### [Your objective]
Restating the data word for word is all that is required.

(Source records)

# # # # # # #

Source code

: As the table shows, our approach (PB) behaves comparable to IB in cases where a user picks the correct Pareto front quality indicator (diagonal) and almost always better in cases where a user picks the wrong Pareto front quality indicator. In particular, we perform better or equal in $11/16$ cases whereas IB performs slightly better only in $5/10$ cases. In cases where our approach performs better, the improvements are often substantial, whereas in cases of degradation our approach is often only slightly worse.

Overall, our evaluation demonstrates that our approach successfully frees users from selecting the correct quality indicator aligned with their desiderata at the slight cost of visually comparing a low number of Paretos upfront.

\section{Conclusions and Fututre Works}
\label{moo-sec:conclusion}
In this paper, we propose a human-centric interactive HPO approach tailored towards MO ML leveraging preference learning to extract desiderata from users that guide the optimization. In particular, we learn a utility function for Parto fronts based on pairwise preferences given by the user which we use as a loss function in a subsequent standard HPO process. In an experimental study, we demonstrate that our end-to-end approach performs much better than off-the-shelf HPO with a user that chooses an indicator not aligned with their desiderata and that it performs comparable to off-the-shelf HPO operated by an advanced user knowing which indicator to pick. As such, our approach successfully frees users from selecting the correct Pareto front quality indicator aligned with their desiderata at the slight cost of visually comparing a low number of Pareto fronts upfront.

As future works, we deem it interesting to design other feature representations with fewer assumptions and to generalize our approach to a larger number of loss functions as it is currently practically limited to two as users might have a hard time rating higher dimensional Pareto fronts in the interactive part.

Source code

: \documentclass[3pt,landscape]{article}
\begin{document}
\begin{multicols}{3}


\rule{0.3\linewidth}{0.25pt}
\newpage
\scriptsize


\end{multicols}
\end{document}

# # # # # # #

### [The completed task]
Source code

: As the table shows, our approach (PB) behaves comparable to IB in cases where a user picks the correct Pareto front quality indicator (diagonal) and almost always better in cases where a user picks the wrong Pareto front quality indicator. In particular, we perform better or equal in $11/16$ cases whereas IB performs slightly better only in $5/10$ cases. In cases where our approach performs better, the improvements are often substantial, whereas in cases of degradation our approach is often only slightly worse.

Overall, our evaluation demonstrates that our approach successfully frees users from selecting the correct quality indicator aligned with their desiderata at the slight cost of visually comparing a low number of Paretos upfront.

\section{Conclusions and Fututre Works}
\label{moo-sec:conclusion}
In this paper, we propose a human-centric interactive HPO approach tailored towards MO ML leveraging preference learning to extract desiderata from users that guide the optimization. In particular, we learn a utility function for Parto fronts based on pairwise preferences given by the user which we use as a loss function in a subsequent standard HPO process. In an experimental study, we demonstrate that our end-to-end approach performs much better than off-the-shelf HPO with a user that chooses an indicator not aligned with their desiderata and that it performs comparable to off-the-shelf HPO operated by an advanced user knowing which indicator to pick. As such, our approach successfully frees users from selecting the correct Pareto front quality indicator aligned with their desiderata at the slight cost of visually comparing a low number of Pareto fronts upfront.

As future works, we deem it interesting to design other feature representations with fewer assumptions and to generalize our approach to a larger number of loss functions as it is currently practically limited to two as users might have a hard time rating higher dimensional Pareto fronts in the interactive part.

Source code

: \documentclass[3pt,landscape]{article}
\begin{document}
\begin{multicols}{3}


\rule{0.3\linewidth}{0.25pt}
\newpage
\scriptsize


\end{multicols}
\end{document}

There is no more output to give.